[Plain-text document sources]
——————————

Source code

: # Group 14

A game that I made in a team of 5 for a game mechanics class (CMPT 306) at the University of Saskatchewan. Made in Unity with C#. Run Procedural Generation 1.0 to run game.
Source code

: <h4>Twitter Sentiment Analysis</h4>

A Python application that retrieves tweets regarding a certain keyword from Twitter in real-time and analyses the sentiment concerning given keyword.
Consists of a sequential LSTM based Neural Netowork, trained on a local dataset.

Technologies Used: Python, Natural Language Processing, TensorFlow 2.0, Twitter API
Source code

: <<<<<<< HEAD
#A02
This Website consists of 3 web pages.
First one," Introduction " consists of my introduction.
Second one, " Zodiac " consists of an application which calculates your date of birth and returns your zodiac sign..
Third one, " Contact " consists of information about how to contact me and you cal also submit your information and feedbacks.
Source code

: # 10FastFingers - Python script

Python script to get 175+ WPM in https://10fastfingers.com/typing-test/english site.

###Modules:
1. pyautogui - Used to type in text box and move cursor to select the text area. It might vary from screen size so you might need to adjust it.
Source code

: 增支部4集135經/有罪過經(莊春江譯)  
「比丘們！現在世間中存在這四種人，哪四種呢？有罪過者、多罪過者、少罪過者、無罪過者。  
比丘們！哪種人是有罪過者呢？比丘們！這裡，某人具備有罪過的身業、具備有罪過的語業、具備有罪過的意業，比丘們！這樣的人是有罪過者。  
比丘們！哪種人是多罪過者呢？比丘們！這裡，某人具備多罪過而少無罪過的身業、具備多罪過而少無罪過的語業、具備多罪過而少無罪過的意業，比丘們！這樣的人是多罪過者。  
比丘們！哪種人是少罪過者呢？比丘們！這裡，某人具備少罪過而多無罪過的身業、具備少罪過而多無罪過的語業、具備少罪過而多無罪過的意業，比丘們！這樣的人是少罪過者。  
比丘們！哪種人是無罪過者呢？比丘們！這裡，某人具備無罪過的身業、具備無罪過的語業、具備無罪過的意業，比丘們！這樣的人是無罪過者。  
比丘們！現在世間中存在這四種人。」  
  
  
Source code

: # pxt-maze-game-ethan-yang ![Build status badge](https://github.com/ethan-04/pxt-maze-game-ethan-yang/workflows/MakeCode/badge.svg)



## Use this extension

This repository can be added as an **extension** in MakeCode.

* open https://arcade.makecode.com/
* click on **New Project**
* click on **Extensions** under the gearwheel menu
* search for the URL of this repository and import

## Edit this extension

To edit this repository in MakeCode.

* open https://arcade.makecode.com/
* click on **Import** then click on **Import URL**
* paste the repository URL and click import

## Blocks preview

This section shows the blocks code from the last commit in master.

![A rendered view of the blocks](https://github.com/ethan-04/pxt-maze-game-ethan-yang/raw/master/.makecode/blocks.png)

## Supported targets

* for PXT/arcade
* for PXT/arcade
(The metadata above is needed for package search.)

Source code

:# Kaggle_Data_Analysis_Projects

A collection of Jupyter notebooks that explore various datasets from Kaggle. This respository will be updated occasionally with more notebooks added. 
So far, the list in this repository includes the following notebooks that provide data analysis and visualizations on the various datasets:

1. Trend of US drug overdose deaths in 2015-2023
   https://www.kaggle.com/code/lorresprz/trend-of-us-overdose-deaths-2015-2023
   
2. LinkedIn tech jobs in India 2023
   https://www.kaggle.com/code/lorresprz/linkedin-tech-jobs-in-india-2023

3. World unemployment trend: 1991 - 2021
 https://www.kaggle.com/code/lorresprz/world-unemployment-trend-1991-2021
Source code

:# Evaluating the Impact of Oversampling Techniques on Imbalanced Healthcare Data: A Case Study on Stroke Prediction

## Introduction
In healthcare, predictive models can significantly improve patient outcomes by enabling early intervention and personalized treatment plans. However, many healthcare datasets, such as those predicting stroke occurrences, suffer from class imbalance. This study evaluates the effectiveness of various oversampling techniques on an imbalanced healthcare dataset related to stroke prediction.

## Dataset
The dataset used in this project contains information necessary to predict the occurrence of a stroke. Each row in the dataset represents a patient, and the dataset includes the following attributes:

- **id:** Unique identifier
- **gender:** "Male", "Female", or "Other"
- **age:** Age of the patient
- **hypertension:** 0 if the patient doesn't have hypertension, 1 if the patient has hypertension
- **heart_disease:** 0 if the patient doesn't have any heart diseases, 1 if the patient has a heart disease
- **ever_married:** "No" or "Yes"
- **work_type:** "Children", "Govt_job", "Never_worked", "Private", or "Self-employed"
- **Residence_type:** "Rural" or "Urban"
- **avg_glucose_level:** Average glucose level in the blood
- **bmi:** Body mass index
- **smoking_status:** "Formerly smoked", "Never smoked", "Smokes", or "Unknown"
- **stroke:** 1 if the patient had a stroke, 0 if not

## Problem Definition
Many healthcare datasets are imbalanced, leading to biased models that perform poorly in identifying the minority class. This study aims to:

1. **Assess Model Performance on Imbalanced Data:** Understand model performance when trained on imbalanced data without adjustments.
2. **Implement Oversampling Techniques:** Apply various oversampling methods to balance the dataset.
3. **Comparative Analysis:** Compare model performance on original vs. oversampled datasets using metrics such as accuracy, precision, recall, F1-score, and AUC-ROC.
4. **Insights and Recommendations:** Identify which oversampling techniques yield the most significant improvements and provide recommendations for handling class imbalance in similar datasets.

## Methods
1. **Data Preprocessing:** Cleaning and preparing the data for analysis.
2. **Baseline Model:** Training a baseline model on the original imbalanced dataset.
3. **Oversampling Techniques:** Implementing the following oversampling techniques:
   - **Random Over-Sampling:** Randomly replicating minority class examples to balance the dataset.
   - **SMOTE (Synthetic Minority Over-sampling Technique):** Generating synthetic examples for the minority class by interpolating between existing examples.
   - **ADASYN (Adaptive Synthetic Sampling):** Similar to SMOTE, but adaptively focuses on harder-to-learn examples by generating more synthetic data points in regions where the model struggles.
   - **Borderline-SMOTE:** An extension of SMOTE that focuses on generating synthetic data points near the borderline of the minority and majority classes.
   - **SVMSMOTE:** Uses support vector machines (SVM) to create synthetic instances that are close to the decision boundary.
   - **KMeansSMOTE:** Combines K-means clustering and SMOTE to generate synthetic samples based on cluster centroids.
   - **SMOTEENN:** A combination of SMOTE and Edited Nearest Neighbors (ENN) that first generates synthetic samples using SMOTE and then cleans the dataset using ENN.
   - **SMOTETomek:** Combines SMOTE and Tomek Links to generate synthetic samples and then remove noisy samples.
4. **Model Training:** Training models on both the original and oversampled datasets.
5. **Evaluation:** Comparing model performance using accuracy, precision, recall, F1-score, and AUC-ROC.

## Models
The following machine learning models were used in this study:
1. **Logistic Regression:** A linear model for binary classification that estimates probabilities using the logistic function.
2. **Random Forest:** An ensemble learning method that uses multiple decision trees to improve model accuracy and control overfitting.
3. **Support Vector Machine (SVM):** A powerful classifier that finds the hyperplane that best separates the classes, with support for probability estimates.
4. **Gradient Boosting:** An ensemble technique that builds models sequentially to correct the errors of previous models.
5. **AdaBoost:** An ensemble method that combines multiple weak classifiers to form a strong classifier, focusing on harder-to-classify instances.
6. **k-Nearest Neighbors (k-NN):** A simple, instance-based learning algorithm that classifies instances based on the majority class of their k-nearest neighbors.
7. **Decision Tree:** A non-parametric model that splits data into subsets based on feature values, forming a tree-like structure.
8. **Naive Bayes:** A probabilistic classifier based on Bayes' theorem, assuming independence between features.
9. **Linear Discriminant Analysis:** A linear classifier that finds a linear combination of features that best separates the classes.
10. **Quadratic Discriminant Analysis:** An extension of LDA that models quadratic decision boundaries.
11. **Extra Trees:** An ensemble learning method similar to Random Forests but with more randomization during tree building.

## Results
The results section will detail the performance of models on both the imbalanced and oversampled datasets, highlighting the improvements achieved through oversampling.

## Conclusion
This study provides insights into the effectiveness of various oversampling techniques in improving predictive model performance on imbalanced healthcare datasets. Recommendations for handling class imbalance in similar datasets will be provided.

——————————

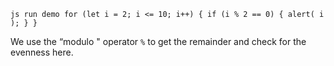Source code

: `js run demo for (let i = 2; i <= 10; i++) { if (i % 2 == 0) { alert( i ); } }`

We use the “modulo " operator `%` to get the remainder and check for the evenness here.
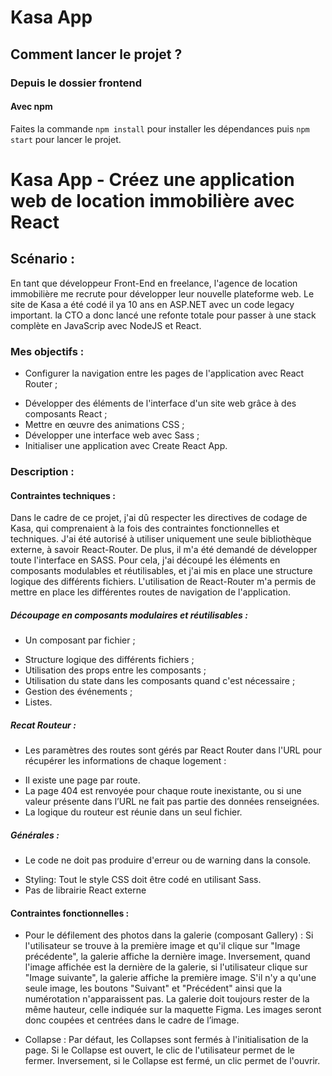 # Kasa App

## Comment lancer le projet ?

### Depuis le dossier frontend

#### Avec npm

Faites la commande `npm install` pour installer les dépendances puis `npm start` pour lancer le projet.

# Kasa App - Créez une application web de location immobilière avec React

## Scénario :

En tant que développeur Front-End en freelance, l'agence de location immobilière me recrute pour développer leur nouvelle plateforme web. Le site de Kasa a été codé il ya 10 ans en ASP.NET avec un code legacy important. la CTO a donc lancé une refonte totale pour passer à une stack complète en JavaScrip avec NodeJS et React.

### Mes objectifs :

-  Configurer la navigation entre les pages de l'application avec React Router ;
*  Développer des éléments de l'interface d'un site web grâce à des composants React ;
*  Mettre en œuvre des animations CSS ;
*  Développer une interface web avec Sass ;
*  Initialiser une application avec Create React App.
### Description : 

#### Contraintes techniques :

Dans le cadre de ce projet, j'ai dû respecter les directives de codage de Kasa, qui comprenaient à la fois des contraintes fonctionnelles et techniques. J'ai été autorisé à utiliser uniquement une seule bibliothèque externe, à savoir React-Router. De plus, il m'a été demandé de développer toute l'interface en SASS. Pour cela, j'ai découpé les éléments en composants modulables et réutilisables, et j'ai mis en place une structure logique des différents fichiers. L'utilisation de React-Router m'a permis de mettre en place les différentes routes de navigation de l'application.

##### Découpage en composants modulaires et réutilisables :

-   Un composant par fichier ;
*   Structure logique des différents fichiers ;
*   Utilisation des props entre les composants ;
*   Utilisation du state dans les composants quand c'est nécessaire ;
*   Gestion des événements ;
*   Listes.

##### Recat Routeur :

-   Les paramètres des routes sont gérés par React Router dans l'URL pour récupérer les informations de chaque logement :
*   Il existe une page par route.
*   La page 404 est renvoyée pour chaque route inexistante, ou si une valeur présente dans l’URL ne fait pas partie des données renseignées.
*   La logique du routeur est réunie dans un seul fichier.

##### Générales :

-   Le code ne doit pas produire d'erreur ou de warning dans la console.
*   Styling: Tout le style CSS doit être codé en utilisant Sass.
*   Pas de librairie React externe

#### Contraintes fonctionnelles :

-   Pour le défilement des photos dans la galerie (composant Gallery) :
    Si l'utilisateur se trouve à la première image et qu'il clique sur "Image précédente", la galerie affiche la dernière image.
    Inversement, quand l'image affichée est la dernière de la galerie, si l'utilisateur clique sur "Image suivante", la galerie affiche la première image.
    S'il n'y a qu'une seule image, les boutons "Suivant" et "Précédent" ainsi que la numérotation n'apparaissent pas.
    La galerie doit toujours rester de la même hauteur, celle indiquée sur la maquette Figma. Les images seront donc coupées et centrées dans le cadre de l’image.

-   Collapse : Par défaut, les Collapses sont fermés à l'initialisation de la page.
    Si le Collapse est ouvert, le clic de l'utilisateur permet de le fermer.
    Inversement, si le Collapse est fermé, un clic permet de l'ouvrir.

——————————

> [THE PROBLEM]: Would you set down only the lines above from the line with "the evenness here." to the line with "Faites la commande", both included, exactly as they stand and without the pictures?

> [COMPLETED TASK]:
We use the “modulo " operator `%` to get the remainder and check for the evenness here.
 # Kasa App

## Comment lancer le projet ?

### Depuis le dossier frontend

#### Avec npm

Faites la commande `npm install` pour installer les dépendances puis `npm start` pour lancer le projet.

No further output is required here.